Startups are never easy. If they were, every hair-brained idea about making jetpacks from lemonade bottles or building castles from used pizza boxes would be up and running (and turning a very tidy profit). But they’re not. Jet packs need scientists, not lemons, and castles need drawbridges and moats and a mountain of rock. And don’t forget a flag. Business is hard work.
If you are yet to adopt cloud accounting software, you could inadvertently be making things even more difficult for yourself. How so? Let’s find out.
Accounting on the move
Your accounts need to be in order. There’s no denying that accounts are important and that they take time, but for some reason, they are often overlooked for days on end. Perhaps it’s the monotony of updating your spreadsheets. Perhaps some people just don’t have a head for statistics and facts and figures, believing themselves to be the “brains” behind the business rather than one of the troops in the trenches actually making the company tick over.

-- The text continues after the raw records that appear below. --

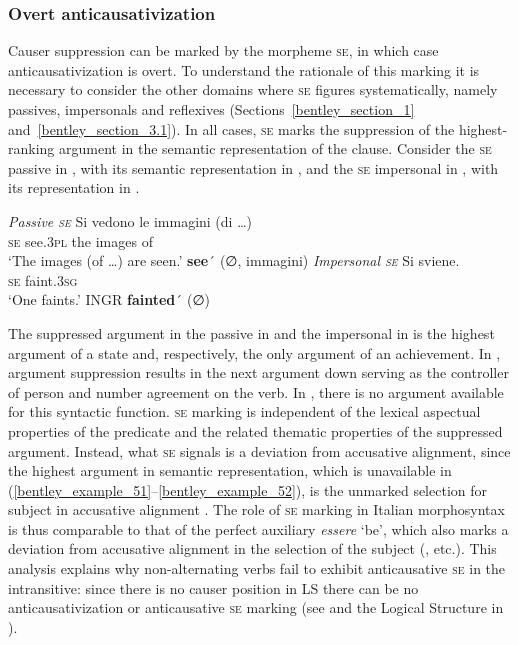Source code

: \documentclass[output=paper,colorlinks,citecolor=brown
]{langscibook}
\begin{document}
\subsubsection{Overt anticausativization}
\label{bentley_section_5.4.1}
Causer suppression can be marked by the morpheme \textsc{se}, in which case anticausativization is overt. To understand the rationale of this marking it is necessary to consider the other domains where \textsc{se} figures systematically, namely passives, impersonals and reflexives (Sections~\ref{bentley_section_1} and~\ref{bentley_section_3.1}). In all cases, \textsc{se} marks the suppression of the highest-ranking argument in the semantic representation of the clause. Consider the \textsc{se} passive in , with its semantic representation in , and the \textsc{se} impersonal in , with its representation in .

\ea \label{bentley_example_51}
    \textit{Passive \textsc{se}}
    \ea \label{bentley_example_51a}
    \gll Si		vedono	le		immagini (di \ldots)\\
    \textsc{se}		see.3\textsc{pl}		the	images		of\\
    \glt 	‘The images (of \ldots) are seen.’
    \ex \label{bentley_example_51b}
    \textbf{see}´ (∅, immagini)
    \z
\ex \label{bentley_example_52}
    \textit{Impersonal \textsc{se}}
    \ea \label{bentley_example_52a}
    \gll Si 	sviene.\\
    \textsc{se}		faint.3\textsc{sg}	 \\
    \glt 	‘One faints.’
    \ex \label{bentley_example_52b}
    INGR \textbf{fainted}´ (∅)
    \z
\z

The suppressed argument in the passive in  and the impersonal in  is the highest argument of a state and, respectively, the only argument of an achievement. In , argument suppression results in the next argument down serving as the controller of person and number agreement on the verb. In , there is no argument available for this syntactic function. \textsc{se} marking is independent of the lexical aspectual properties of the predicate and the related thematic properties of the suppressed argument. Instead, what \textsc{se} signals is a deviation from accusative alignment, since the highest argument in semantic representation, which is unavailable in (\ref{bentley_example_51}--\ref{bentley_example_52}), is the unmarked selection for subject in accusative alignment \citep[175]{vanvalin1997syntax}. The role of \textsc{se} marking in Italian morphosyntax is thus comparable to that of the perfect auxiliary \textit{essere} ‘be’, which also marks a deviation from accusative alignment in the selection of the subject (\cite{lafauci1988oggetti,bentley2006split,ledgeway2012latin,loporcaro2016auxiliary}, etc.). This analysis explains why non-alternating verbs fail to exhibit anticausative \textsc{se} in the intransitive: since there is no causer position in LS there can be no anticausativization or anticausative \textsc{se} marking (see  and the Logical Structure in ).
\end{document}
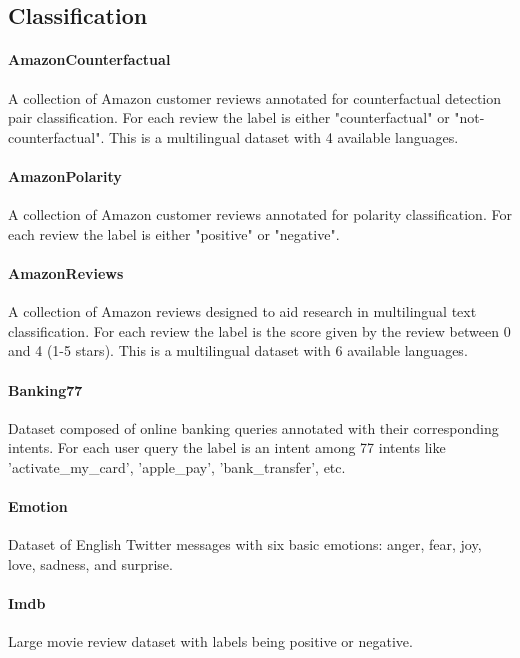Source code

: \documentclass[11pt]{article}
\begin{document}
\subsection{Classification}

\paragraph{AmazonCounterfactual} \cite{oneill2021amazoncounterfactual} A collection of Amazon customer reviews annotated for counterfactual detection pair classification. For each review the label is either "counterfactual" or "not-counterfactual". This is a multilingual dataset with 4 available languages.

\paragraph{AmazonPolarity} \cite{mcauley2013amazon} A collection of Amazon customer reviews annotated for polarity classification. For each review the label is either "positive" or "negative".

\paragraph{AmazonReviews} \cite{mcauley2013amazon} A collection of Amazon reviews designed to aid research in multilingual text classification. For each review the label is the score given by the review between 0 and 4 (1-5 stars). This is a multilingual dataset with 6 available languages.

\paragraph{Banking77} \cite{casanueva2020banking77} Dataset composed of online banking queries annotated with their corresponding intents. For each user query the label is an intent among 77 intents like 'activate\_my\_card', 'apple\_pay', 'bank\_transfer', etc.

\paragraph{Emotion} \cite{saravia2018emotion} Dataset of English Twitter messages with six basic emotions: anger, fear, joy, love, sadness, and surprise.

\paragraph{Imdb} \cite{maas2011imdb} Large movie review dataset with labels being positive or negative.
\end{document}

One of the main reasons people don’t update their accounts is a lack of accessibility on the move. Cloud accounting software sorts this out. Wherever you have an internet connection, your data can be accessed, meaning your accounts can now be updated everywhere, from a moving train in Italy to a fishing trip in Canada. Now there’s no excuse.
Invoicing is huge. If you don’t invoice, you can expect to run into difficulty with payments and payment deadlines.
Without being too cynical, it’s worth suggesting that some of your clients will try to wriggle out of paying full price for services and goods rendered. They will try to sneak a discount wherever they can. And they know that the longer they use avoidance tactics, the more likely you are to accept a lower payment (or risk receiving nothing at all).
Accounting software can help you to set up an online payment system that automatically invoices your clients. Itemised bills and payment dates are hard to ignore (and official documentation stands you in good stead if things move towards legal action – but that is a very rare circumstance).
Track your top customers
If you know who your top five customers are, you can benefit from data-driven insights. Are all of your main customers from a certain geographic location? Are you selling more to businesses than the general public? Do your customers gravitate towards a handful of your goods and services? When you know who is interacting with your company the most, and when you know the channels they take to check you out and buy from you, you can tailor your marketing approach accordingly.
Track your VAT returns
Do you have access to your previous VAT period figures? What about this period? And do you know how many days until this period ends?
Tracking your VAT is an essential part of keeping your books up to date. Where your taxes are involved, you want to know that every payment is accounted for so that you can continue with what’s important – running your business.